[Exercise input]:

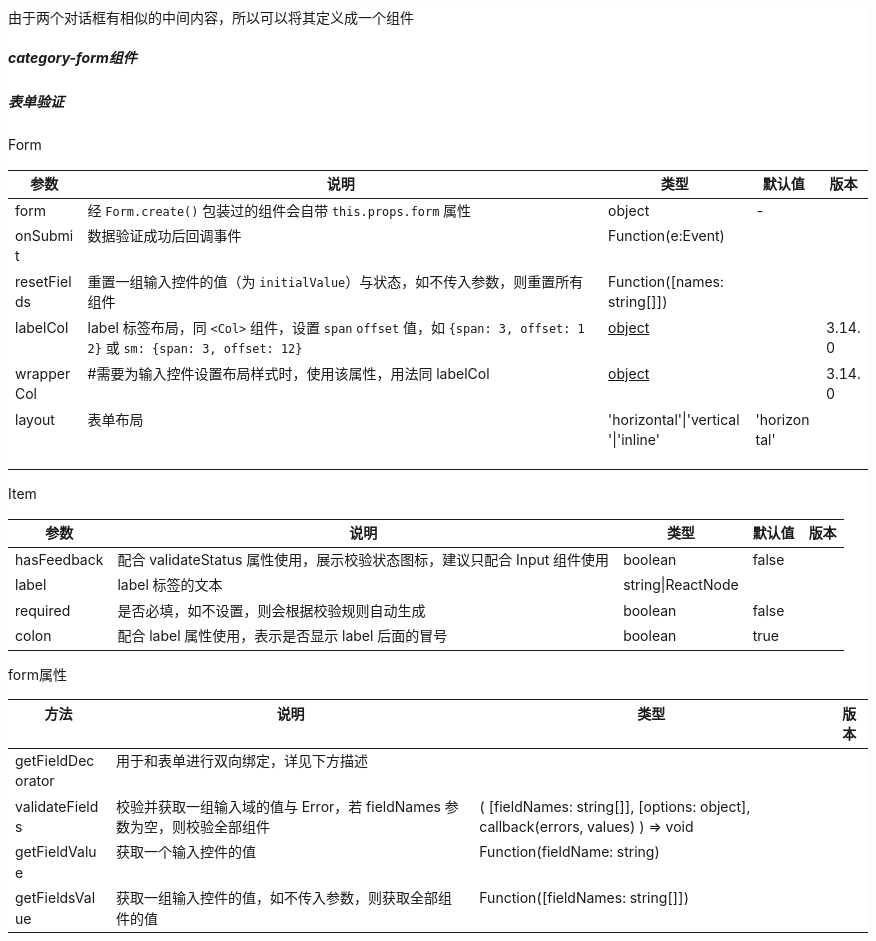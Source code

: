 

由于两个对话框有相似的中间内容，所以可以将其定义成一个组件

##### category-form组件



##### 表单验证

Form

| 参数        | 说明                                                         | 类型                                                 | 默认值       | 版本   |
| ----------- | ------------------------------------------------------------ | ---------------------------------------------------- | ------------ | ------ |
| form        | 经 `Form.create()` 包装过的组件会自带 `this.props.form` 属性 | object                                               | -            |        |
| onSubmit    | 数据验证成功后回调事件                                       | Function(e:Event)                                    |              |        |
| resetFields | 重置一组输入控件的值（为 `initialValue`）与状态，如不传入参数，则重置所有组件 | Function([names: string[]])                          |              |        |
| labelCol    | label 标签布局，同 `<Col>` 组件，设置 `span` `offset` 值，如 `{span: 3, offset: 12}` 或 `sm: {span: 3, offset: 12}` | [object](https://ant.design/components/grid/#Col)    |              | 3.14.0 |
| wrapperCol  | #需要为输入控件设置布局样式时，使用该属性，用法同 labelCol   | [object](https://ant.design/components/grid-cn/#Col) |              | 3.14.0 |
| layout      | 表单布局                                                     | 'horizontal'\|'vertical'\|'inline'                   | 'horizontal' |        |
|             |                                                              |                                                      |              |        |
|             |                                                              |                                                      |              |        |
|             |                                                              |                                                      |              |        |



Item

| 参数        | 说明                                                         | 类型              | 默认值 | 版本 |
| ----------- | ------------------------------------------------------------ | ----------------- | ------ | ---- |
| hasFeedback | 配合 validateStatus 属性使用，展示校验状态图标，建议只配合 Input 组件使用 | boolean           | false  |      |
| label       | label 标签的文本                                             | string\|ReactNode |        |      |
| required    | 是否必填，如不设置，则会根据校验规则自动生成                 | boolean           | false  |      |
| colon       | 配合 label 属性使用，表示是否显示 label 后面的冒号           | boolean           | true   |      |







form属性

| 方法              | 说明                                                         | 类型                                                         | 版本 |
| ----------------- | ------------------------------------------------------------ | ------------------------------------------------------------ | ---- |
| getFieldDecorator | 用于和表单进行双向绑定，详见下方描述                         |                                                              |      |
| validateFields    | 校验并获取一组输入域的值与 Error，若 fieldNames 参数为空，则校验全部组件 | (   [fieldNames: string[]],   [options: object],   callback(errors, values) ) => void |      |
| getFieldValue     | 获取一个输入控件的值                                         | Function(fieldName: string)                                  |      |
| getFieldsValue    | 获取一组输入控件的值，如不传入参数，则获取全部组件的值       | Function([fieldNames: string[]])                             |      |
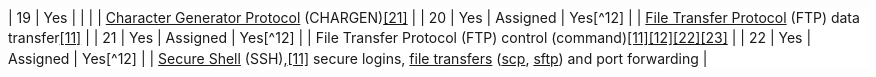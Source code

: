 | 19                                                                             | Yes        |            |          |                                                                                                                                                                                                                                                                                                                                                                                                                                                                                                                                                                                                                                                                  | [Character Generator Protocol](https://en.wikipedia.org/wiki/Character_Generator_Protocol "Character Generator Protocol") (CHARGEN)[[21]](https://en.wikipedia.org/wiki/List_of_TCP_and_UDP_port_numbers#cite_note-21)                                                                                                                                                                                                                                                                                                                                                                                                                                                        |
| 20                                                                             | Yes        | Assigned   | Yes[^12] |                                                                                                                                                                                                                                                                                                                                                                                                                                                                                                                                                                                                                                                                  | [File Transfer Protocol](https://en.wikipedia.org/wiki/File_Transfer_Protocol "File Transfer Protocol") (FTP) data transfer[[11]](https://en.wikipedia.org/wiki/List_of_TCP_and_UDP_port_numbers#cite_note-apple-kb-HT202944-11)                                                                                                                                                                                                                                                                                                                                                                                                                                              |
| 21                                                                             | Yes        | Assigned   | Yes[^12] |                                                                                                                                                                                                                                                                                                                                                                                                                                                                                                                                                                                                                                                                  | File Transfer Protocol (FTP) control (command)[[11]](https://en.wikipedia.org/wiki/List_of_TCP_and_UDP_port_numbers#cite_note-apple-kb-HT202944-11)[[12]](https://en.wikipedia.org/wiki/List_of_TCP_and_UDP_port_numbers#cite_note-rfc4960-12)[[22]](https://en.wikipedia.org/wiki/List_of_TCP_and_UDP_port_numbers#cite_note-22)[[23]](https://en.wikipedia.org/wiki/List_of_TCP_and_UDP_port_numbers#cite_note-23)                                                                                                                                                                                                                                                          |
| 22                                                                             | Yes        | Assigned   | Yes[^12] |                                                                                                                                                                                                                                                                                                                                                                                                                                                                                                                                                                                                                                                                  | [Secure Shell](https://en.wikipedia.org/wiki/Secure_Shell "Secure Shell") (SSH),[[11]](https://en.wikipedia.org/wiki/List_of_TCP_and_UDP_port_numbers#cite_note-apple-kb-HT202944-11) secure logins, [file transfers](https://en.wikipedia.org/wiki/File_transfer "File transfer") ([scp](https://en.wikipedia.org/wiki/Secure_copy "Secure copy"), [sftp](https://en.wikipedia.org/wiki/SSH_file_transfer_protocol "SSH file transfer protocol")) and port forwarding                                                                                                                                                                                                        |

[^1]:  https://en.wikipedia.org/wiki/List_of_TCP_and_UDP_port_numbers#cite_note-IANA-2
[^2]:  https://en.wikipedia.org/wiki/List_of_TCP_and_UDP_port_numbers#cite_note-rfc6335-3
[^3]:  https://en.wikipedia.org/wiki/List_of_TCP_and_UDP_port_numbers#cite_note-4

[What the exercise asks]: Please give the count of lines in the listing that include the string "属性使用", with no words around it.

[Result]: 2